New article by Anne Jerslev: Contemporary ceremonial media events – time and temporalities of liveness
The article is published in the new issue of Nordic Journal of Media Studies (NJMS) on media events in the age of global, digital media, edited by Kirsten Frandsen (ÅU), Anne Jerslev (KU) and Mette Mortensen (KU). The article discusses the ways live is performed in and by the media and argues for the enduring importance of broadcast media and television for the creation of media events that gather and enthrall large audiences, even in a time of global digital network communication. Three ceremonial media events are analyzed, each exemplifying a different temporality of liveness: The Danish queen’s New Year’s speech 2020 addressed the viewers directly, and viewers thus co-constituted a temporality of presence. Mette Frederiksen’s Covid-19 speech of 11 March 2020 invoked a temporality of urgency by pledging action of the Danes for the sake of the future.

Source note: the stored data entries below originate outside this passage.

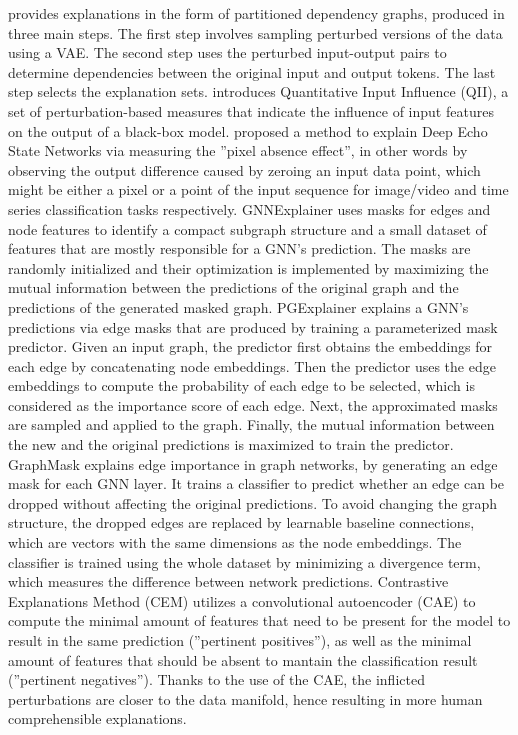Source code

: \documentclass[journal]{IEEEtran}
\begin{document}
\cite{Alvarez-Melis2017} provides explanations in the form of partitioned dependency graphs, produced in three main steps. The first step involves sampling perturbed versions of the data using a VAE. The second step uses the perturbed input-output pairs to determine dependencies between the original input and output tokens. The last step selects the explanation sets.
\cite{Datta2017} introduces Quantitative Input Influence (QII), a set of perturbation-based measures that indicate the influence of input features on the output of a black-box model. 
\cite{Arrieta2021} proposed a method to explain Deep Echo State Networks via measuring the ''pixel absence effect'', in other words by observing the output difference caused by zeroing an input data point, which might be either a pixel or a point of the input sequence for image/video and time series classification tasks respectively.
GNNExplainer \cite{Ying2019} uses masks for edges and node features to identify a compact subgraph structure and a small dataset of features that are mostly responsible for a GNN’s prediction. The masks are randomly initialized and their optimization is implemented by maximizing the mutual information between the predictions of the original graph and the predictions of the generated masked graph.  
PGExplainer \cite{Luo2020} explains a GNN's predictions via edge masks that are produced by training a parameterized mask predictor. Given an input graph, the predictor first obtains the embeddings for each edge by concatenating node embeddings. Then the predictor uses the edge embeddings to compute the probability of each edge to be selected, which is considered as the importance score of each edge. Next, the approximated masks are sampled and applied to the graph. Finally, the mutual information between the new and the original predictions is maximized to train the predictor. 
GraphMask \cite{Schlichtkrull2020} explains edge importance in graph networks, by generating an edge mask for each GNN layer. It trains a classifier to predict whether an edge can be dropped without affecting the original predictions. To avoid changing the graph structure, the dropped edges are replaced by learnable baseline connections, which are vectors with the same dimensions as the node embeddings. The classifier is trained using the whole dataset by minimizing a divergence term, which measures the difference between network predictions. 
Contrastive Explanations Method (CEM) \cite{Dhurandhar2018} utilizes a convolutional autoencoder (CAE) to compute the minimal amount of features that need to be present for the model to result in the same prediction (''pertinent positives''), as well as the minimal amount of features that should be absent to mantain the classification result (''pertinent negatives''). Thanks to the use of the CAE, the inflicted perturbations are closer to the data manifold, hence resulting in more human comprehensible explanations.
\end{document}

In the third example, the inauguration of Joe Biden on 20 January 2021, social media users harvested a couple of photos from the inauguration, memified them, deconstructed the ceremonial event’s temporality of futurity, and created a different temporality of compressed immediacy. Thus, the analysis unfolds the diversity and changeability of temporalities of liveness and emphasizes that contemporary ceremonial events may be local or global, small, or large, but still reach a substantial portion of a population.
The issue and the article are open access.